Variance, Covariance, and Correlation

DESCRIPTION:
Returns the variance of a vector, the variance-covariance (or correlation) matrix of a data matrix, or covariances between matrices or vectors. A trimming fraction may be specified for correlations.

USAGE:
var(x, y=x)
cor(x, y=x, trim=0)

REQUIRED ARGUMENTS:
x:
numeric matrix or vector. (May be complex for var.) If a matrix, columns represent variables and rows represent observations. Missing values are not accepted.

OPTIONAL ARGUMENTS:
y:
numeric matrix or vector. (May be complex for var.) If a matrix, columns represent variables and rows represent observations. This must have the same number of observations as x. Missing values are not accepted.
trim:
a number less than .5 giving the proportion trimmed in the internal calculations for cor. This should be a number larger than the suspected fraction of outliers.

VALUE:
cor returns correlations, and var returns variances (and covariances).

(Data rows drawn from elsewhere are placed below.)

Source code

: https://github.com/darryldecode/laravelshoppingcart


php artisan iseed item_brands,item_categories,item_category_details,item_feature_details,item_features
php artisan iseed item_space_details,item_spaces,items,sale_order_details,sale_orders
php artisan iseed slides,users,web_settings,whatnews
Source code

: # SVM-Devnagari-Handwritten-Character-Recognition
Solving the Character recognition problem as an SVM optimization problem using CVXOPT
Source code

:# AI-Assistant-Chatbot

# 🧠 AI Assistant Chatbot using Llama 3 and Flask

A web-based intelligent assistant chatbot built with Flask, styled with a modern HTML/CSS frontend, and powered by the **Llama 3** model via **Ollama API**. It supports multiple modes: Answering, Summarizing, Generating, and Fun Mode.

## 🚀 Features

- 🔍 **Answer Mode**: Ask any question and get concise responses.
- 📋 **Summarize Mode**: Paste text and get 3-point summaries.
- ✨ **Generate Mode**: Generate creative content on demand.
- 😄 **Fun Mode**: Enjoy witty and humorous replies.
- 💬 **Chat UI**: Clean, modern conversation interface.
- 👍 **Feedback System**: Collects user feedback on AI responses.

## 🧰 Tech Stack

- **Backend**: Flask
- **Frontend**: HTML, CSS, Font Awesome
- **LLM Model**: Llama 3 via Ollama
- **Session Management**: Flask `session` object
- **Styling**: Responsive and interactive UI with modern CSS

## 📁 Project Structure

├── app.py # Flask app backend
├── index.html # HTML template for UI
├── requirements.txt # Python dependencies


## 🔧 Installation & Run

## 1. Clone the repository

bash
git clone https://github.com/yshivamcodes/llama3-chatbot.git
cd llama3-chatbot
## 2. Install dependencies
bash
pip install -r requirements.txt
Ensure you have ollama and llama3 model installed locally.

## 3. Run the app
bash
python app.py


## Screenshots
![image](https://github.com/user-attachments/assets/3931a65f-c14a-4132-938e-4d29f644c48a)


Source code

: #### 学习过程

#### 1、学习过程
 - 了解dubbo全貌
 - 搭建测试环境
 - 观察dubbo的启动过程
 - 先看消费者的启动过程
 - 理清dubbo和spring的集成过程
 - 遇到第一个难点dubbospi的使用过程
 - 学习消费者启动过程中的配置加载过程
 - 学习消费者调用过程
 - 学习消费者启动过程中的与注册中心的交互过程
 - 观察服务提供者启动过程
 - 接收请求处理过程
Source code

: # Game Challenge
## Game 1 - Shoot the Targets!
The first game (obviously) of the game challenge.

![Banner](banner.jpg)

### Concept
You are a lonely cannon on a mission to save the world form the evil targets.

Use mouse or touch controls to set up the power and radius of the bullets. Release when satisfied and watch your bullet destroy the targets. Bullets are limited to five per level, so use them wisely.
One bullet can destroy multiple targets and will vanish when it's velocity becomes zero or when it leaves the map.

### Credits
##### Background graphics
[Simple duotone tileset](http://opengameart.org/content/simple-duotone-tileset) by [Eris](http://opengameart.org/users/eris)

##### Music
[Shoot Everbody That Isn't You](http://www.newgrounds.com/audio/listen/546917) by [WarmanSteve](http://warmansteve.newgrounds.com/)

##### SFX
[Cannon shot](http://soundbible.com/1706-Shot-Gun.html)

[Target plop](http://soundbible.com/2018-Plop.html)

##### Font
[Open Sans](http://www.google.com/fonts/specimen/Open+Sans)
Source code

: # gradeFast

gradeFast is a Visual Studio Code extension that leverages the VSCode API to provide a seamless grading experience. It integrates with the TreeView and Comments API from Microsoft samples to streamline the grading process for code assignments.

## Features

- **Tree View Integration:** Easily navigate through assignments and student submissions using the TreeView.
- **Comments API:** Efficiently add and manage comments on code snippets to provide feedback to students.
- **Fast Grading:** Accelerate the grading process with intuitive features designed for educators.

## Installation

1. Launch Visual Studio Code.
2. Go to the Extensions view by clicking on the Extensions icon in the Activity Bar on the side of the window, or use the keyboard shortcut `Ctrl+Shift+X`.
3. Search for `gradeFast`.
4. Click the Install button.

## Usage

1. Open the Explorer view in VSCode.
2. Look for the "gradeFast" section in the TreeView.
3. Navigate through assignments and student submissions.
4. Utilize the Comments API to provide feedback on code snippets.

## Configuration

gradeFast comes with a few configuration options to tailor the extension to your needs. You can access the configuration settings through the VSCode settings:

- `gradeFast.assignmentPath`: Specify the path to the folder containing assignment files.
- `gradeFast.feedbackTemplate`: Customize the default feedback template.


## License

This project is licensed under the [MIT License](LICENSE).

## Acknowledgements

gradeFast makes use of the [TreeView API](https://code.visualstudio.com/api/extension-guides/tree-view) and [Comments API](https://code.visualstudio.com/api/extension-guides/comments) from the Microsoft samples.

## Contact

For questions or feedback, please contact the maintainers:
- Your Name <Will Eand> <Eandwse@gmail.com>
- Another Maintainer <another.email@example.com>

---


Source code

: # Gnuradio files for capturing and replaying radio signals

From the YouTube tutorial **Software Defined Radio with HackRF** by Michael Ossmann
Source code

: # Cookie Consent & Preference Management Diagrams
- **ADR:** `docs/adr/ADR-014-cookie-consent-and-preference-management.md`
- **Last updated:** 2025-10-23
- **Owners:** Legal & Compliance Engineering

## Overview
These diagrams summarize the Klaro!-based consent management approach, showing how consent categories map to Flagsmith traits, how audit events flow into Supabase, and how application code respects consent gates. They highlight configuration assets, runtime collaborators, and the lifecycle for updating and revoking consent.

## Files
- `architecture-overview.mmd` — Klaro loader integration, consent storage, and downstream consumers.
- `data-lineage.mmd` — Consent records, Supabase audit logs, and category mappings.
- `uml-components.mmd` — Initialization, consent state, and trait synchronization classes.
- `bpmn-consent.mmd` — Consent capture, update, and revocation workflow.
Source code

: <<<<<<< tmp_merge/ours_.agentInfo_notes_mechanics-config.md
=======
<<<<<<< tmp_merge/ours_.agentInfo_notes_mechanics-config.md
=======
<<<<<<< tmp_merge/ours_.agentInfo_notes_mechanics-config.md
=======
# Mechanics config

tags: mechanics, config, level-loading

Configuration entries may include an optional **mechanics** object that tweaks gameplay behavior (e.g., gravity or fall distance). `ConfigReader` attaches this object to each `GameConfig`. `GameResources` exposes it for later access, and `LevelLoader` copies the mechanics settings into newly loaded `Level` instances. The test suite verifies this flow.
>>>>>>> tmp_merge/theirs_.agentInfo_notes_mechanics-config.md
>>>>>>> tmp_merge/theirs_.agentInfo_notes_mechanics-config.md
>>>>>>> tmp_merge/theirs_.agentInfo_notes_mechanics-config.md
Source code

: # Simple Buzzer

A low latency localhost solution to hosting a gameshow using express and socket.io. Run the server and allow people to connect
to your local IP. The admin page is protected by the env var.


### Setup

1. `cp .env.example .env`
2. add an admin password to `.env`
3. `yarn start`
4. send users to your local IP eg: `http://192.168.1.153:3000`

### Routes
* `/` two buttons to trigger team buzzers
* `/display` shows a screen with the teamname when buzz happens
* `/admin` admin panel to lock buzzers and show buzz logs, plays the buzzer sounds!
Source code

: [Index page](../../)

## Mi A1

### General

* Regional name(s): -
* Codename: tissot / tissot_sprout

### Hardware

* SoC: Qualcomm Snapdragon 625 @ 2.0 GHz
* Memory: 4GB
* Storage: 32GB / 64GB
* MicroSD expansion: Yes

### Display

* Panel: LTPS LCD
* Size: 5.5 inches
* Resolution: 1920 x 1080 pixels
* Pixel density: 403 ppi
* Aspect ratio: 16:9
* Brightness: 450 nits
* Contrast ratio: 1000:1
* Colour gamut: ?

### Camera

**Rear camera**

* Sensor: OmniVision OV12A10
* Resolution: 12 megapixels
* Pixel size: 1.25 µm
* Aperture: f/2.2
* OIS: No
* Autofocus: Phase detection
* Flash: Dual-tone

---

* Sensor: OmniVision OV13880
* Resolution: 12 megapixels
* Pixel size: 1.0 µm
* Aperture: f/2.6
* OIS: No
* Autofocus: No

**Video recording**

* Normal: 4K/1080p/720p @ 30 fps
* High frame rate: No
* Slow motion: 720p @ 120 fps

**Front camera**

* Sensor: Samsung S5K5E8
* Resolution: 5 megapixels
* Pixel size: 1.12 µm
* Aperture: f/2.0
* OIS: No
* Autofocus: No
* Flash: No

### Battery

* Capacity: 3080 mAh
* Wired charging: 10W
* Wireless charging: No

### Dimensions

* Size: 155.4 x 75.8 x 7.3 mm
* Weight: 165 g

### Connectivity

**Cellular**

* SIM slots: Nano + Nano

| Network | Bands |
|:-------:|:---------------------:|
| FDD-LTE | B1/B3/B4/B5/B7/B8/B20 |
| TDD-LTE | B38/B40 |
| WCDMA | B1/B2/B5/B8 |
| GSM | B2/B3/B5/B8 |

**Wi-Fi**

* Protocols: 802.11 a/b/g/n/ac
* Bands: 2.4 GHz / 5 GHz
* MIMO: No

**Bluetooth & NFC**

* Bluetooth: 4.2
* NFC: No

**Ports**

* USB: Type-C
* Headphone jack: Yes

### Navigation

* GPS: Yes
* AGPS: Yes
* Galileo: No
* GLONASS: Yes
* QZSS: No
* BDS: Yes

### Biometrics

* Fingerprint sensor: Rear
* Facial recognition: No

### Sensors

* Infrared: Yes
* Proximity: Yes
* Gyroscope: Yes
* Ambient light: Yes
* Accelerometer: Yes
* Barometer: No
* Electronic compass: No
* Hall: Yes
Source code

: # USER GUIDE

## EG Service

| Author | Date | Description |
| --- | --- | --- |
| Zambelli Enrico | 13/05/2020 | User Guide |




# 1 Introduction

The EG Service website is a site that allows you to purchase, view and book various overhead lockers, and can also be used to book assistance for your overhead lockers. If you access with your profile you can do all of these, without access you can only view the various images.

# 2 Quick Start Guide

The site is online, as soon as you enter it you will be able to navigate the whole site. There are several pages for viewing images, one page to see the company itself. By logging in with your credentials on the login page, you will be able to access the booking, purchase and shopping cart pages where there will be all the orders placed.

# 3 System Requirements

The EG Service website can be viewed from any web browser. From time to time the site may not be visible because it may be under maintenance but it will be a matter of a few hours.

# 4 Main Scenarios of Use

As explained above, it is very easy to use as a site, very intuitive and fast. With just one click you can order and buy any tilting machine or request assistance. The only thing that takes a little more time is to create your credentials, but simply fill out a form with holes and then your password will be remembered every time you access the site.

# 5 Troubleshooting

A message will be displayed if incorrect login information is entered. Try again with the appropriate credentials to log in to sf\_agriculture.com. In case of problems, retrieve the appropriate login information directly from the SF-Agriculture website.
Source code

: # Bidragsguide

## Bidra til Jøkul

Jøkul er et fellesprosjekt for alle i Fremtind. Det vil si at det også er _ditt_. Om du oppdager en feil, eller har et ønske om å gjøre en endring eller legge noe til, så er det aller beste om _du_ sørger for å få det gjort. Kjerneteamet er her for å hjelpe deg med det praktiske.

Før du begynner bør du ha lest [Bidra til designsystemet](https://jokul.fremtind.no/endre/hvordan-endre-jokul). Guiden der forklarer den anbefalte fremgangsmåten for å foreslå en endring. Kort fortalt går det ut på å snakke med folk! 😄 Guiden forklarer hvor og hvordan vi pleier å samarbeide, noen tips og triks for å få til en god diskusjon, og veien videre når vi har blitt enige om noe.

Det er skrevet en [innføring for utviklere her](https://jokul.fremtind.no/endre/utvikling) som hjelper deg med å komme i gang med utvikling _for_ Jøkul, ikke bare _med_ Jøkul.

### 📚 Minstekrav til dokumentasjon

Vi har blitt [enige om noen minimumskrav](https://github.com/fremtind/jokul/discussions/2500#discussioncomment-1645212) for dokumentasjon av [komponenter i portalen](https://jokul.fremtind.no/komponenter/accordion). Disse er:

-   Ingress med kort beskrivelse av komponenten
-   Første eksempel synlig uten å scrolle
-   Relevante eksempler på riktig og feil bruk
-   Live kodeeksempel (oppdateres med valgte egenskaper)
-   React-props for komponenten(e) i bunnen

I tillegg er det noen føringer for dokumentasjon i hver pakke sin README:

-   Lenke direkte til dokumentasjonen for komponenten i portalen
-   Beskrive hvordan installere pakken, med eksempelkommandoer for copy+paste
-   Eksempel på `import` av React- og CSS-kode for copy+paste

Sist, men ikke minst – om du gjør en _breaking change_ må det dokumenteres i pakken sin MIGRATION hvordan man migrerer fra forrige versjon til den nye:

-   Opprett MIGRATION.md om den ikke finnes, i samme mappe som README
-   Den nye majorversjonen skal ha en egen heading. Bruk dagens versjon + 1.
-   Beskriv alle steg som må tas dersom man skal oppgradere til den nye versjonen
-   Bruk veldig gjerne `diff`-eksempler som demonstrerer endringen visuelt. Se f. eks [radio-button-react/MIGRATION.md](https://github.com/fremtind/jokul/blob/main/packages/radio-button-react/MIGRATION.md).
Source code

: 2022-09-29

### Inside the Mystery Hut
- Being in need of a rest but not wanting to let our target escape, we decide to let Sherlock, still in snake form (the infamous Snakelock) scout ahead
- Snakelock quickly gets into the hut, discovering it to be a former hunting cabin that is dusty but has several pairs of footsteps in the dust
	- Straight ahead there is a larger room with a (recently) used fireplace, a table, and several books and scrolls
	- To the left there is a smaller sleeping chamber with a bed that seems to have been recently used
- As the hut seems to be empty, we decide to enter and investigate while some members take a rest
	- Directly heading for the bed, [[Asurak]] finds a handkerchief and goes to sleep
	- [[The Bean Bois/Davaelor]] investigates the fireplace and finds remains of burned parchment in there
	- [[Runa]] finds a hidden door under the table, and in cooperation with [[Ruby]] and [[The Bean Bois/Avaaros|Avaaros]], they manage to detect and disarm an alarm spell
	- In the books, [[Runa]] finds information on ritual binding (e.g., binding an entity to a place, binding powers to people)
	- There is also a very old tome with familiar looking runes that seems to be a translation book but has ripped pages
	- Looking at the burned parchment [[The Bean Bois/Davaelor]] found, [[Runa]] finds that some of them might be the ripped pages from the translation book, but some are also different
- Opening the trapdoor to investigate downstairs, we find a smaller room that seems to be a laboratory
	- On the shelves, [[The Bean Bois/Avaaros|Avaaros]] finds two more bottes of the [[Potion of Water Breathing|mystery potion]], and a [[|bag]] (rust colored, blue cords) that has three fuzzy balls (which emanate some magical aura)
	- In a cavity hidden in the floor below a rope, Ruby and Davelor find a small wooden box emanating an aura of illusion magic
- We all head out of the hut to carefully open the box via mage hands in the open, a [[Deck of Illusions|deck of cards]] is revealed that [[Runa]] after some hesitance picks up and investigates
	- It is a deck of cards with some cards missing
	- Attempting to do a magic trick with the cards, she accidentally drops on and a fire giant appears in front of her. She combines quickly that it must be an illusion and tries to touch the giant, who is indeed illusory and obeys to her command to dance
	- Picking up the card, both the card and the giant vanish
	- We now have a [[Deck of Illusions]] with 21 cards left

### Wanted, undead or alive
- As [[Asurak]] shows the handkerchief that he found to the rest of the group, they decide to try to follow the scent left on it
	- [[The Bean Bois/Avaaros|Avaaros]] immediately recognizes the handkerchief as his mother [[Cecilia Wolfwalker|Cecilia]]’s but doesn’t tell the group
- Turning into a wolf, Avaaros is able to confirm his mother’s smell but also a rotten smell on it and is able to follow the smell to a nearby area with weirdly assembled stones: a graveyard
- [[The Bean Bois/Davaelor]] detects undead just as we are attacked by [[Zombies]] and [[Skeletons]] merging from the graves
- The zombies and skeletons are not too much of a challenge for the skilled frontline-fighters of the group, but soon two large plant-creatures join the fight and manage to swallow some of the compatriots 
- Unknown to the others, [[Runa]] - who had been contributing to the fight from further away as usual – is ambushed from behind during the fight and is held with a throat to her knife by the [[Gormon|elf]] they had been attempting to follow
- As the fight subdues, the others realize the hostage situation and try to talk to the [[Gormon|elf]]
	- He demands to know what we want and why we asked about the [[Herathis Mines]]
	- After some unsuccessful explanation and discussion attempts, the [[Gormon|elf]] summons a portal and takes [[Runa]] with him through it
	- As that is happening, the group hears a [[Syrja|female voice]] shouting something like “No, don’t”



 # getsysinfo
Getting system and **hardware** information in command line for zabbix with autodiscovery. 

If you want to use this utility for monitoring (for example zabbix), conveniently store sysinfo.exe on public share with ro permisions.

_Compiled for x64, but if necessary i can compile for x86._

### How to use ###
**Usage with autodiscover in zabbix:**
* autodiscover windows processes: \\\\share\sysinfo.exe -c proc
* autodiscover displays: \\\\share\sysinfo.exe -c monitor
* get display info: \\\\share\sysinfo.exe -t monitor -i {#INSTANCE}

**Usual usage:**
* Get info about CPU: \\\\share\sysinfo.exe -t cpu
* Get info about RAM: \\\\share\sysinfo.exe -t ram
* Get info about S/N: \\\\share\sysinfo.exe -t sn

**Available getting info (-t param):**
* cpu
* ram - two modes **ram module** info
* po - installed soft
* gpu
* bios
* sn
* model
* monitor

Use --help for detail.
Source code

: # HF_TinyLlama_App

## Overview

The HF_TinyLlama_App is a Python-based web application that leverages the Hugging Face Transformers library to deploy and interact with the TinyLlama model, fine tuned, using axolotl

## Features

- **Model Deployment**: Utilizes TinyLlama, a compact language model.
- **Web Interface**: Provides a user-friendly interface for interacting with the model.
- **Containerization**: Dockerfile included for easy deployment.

If y is missing, then the variance of x when x is a vector and the covariance (correlation) matrix of the columns of x if it is a matrix. When y is present and x or y is a matrix, the result is a correlation or covariance matrix such that the [i,j] element corresponds to the ith column of x and the jth column of y.


DETAILS:
Variances are sample variances: sum((x-mean(x))^2)/(length(x)-1) sum(abs(x-mean(x))^2)/(length(x)-1) (if x is complex) Untrimmed correlations are computed from these variances. Correlations are computed to single-precision accuracy.

S-PLUS defines the sample variance so as to provide an unbiased estimate of the population variance; many texts use the maximum likelihood estimate which for the one-sample case is as follows: sum((x-mean(x))^2)/length(x) This alternative definition yields a biased estimate of the population variance.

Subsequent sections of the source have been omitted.